While the masked autoencoding objective has been proposed a long time ago, it became prominent thanks to BERT. BERT is a language model that has been pre-trained on abundant unlabeled data from the web. During pre-training, the BERT model takes a sentence and masks some words. By masking words, BERT's objective is to predict the masked words as shown in Fig. 1.

Figure 1: BERT model pre-trained with masked language. Besides the masked language, BERT is pre-trained by other objectives (e.g., Next Sentence Prediction). Yet, these secondary objectives are dropped in this article to focus on masking inputs, i.e., words in a sentence or patches in an image.

BERT has been a success in natural language processing (NLP) as it eliminates the cost required to collect and annotate labeled datasets. Despite its success in NLP, replicating BERT for vision applications has been a challenge for the following three reasons:

The architecture gap between vision and NLP: while Transformers dominate NLP applications, CNNs used to dominate vision applications. Transformers’ blocks make it easier to mask an input unit (e.g., a set of random words). In contrast, CNNs process overlapping patches in images. This makes it unnatural to mask an input unit (e.g., a set of random pixels/patches).
The density difference between pixels and words: a single word — without context — delivers valuable information, while a single image pixel — without context — delivers nothing. To predict a masked word, a sophisticated language understanding is required. In contrast, it is trivial to predict a masked pixel from neighboring patches with little high-level understanding of parts, objects, and scenes.
Predicting words is technically trivial (e.g., using an MLP), but predicting pixels is computationally expensive — there are many pixels per image.

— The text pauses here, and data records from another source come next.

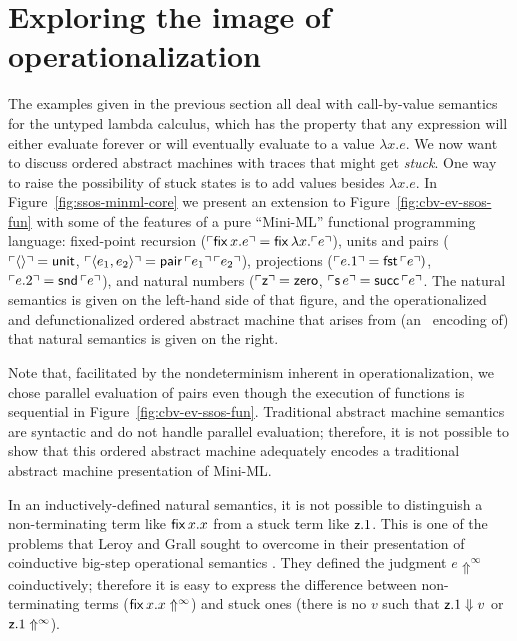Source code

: \section{Exploring the image of operationalization}
\label{sec:absmachine-nondeterminism}

The examples given in the previous section all deal
with call-by-value semantics for the untyped lambda calculus, which
has the property that any expression will either evaluate forever or
will eventually evaluate to a value $\lambda x. e$. We now want to
discuss ordered abstract machines with traces
that might get {\it stuck}. One way to raise the possibility of stuck
states is to add values besides $\lambda x.e$. In
Figure~\ref{fig:ssos-minml-core} we present an extension to
Figure~\ref{fig:cbv-ev-ssos-fun} with some of the features of a pure
``Mini-ML'' functional programming language: fixed-point recursion
(${\ulcorner{{\sf fix}\,x.e}\urcorner} = {\sf fix}\,\lambda x.{\ulcorner{e}\urcorner}$),
units and pairs (${\ulcorner{\langle\rangle}\urcorner} = {\sf unit}$,
${\ulcorner{\langle e_1, e_2 \rangle}\urcorner} = {\sf
  pair}\,{\ulcorner{e_1}\urcorner}\,{\ulcorner{e_2}\urcorner}$), projections (${\ulcorner{e.1}\urcorner} =
{\sf fst}\,{\ulcorner{e}\urcorner})$, ${\ulcorner{e.2}\urcorner} = {\sf snd}\,{\ulcorner{e}\urcorner}$), and
natural numbers (${\ulcorner{{\sf z}}\urcorner} = {\sf zero}$, ${\ulcorner{{\sf s}\,e}\urcorner}
= {\sf succ}\,{\ulcorner{e}\urcorner}$.  The natural semantics is given on the
left-hand side of that figure, and the operationalized and
defunctionalized ordered abstract machine that arises from (an
\sls~encoding of) that natural semantics is given on the right.


Note that, facilitated by the nondeterminism inherent in
operationalization, we chose parallel evaluation of pairs even though
the execution of functions is sequential in
Figure~\ref{fig:cbv-ev-ssos-fun}.  Traditional abstract machine
semantics are syntactic and do not handle parallel evaluation;
therefore, it is not possible to show that this ordered abstract
machine adequately encodes a traditional abstract machine presentation
of Mini-ML.

In an inductively-defined natural semantics, it is not possible to
distinguish a non-terminating term like ${\sf fix}\,x.x$ from a stuck
term like ${\sf z}.1$.  This is one of the problems that Leroy and
Grall sought to overcome in their presentation of coinductive big-step
operational semantics \cite{leroy09coinductive}. They defined the
judgment $e \Uparrow^\infty$ coinductively; therefore it is easy to
express the difference between non-terminating terms
(${\sf fix}\,x.x \Uparrow^\infty$) and stuck ones
(there is no $v$ such that ${\sf z}.1 \Downarrow v$ or
${\sf z}.1 \Uparrow^\infty$).

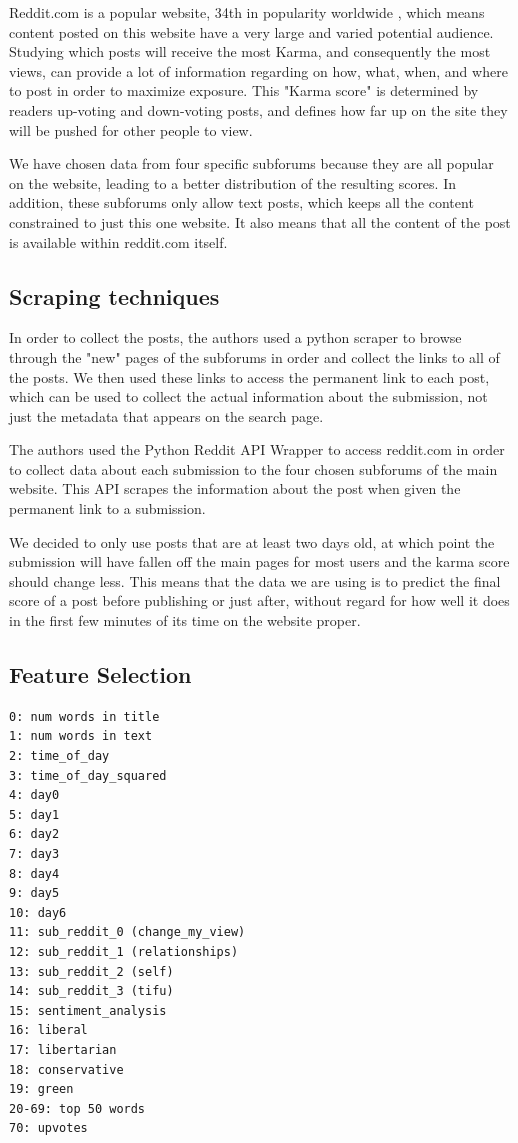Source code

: \documentclass[10pt,twocolumn]{article}
\begin{document}
Reddit.com is a popular website, 34th in popularity worldwide \cite{alexa}, which means content posted on this website have a very large and varied potential audience.
Studying which posts will receive the most Karma, and consequently the most views, can provide a lot of information regarding on how, what, when, and where to post in order to maximize exposure.
This "Karma score" is determined by readers up-voting and down-voting posts, and defines how far up on the site they will be pushed for other people to view.

We have chosen data from four specific subforums because they are all popular on the website, leading to a better distribution of the resulting scores. In addition, these subforums only allow text posts, which keeps all the content constrained to just this one website. It also means that all the content of the post is available within reddit.com itself.

\subsection{Scraping techniques}
In order to collect the posts, the authors used a python scraper to browse through the "new" pages of the subforums in order and collect the links to all of the posts. We then used these links to access the permanent link to each post, which can be used to collect the actual information about the submission, not just the metadata that appears on the search page.

The authors used the Python Reddit API Wrapper \cite{praw} to access reddit.com in order to collect data about each submission to the four chosen subforums of the main website. This API scrapes the information about the post when given the permanent link to a submission.

We decided to only use posts that are at least two days old, at which point the submission will have fallen off the main pages for most users and the karma score should change less. This means that the data we are using is to predict the final score of a post before publishing or just after, without regard for how well it does in the first few minutes of its time on the website proper.

\subsection{Feature Selection}
\begin{verbatim}
0: num words in title
1: num words in text
2: time_of_day
3: time_of_day_squared
4: day0
5: day1
6: day2
7: day3
8: day4
9: day5
10: day6
11: sub_reddit_0 (change_my_view)
12: sub_reddit_1 (relationships)
13: sub_reddit_2 (self)
14: sub_reddit_3 (tifu)
15: sentiment_analysis
16: liberal
17: libertarian
18: conservative
19: green
20-69: top 50 words
70: upvotes
\end{verbatim}
\end{document}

Besides its computational complexity, predicting pixel values makes little sense! For instance, if the predicted image is shifted left or right by one pixel, the model would suffer a high loss despite getting the image semantics correctly. Also, if the model predicts the image semantics correctly but with wrong pixel values (a green apple instead of a yellow apple), the model would suffer a high loss unfairly.

To tackle these three challenges, the paper

Uses a ViT model— a Transformer-based model — which has been gaining momentum in vision.
Masks a high portion of random patches. This reduces redundancy and creates a challenging self-supervisory task that requires a holistic understanding beyond low-level image statistics.
Leverages a lightweight decoder to reduce the computational complexity of predicting many pixels.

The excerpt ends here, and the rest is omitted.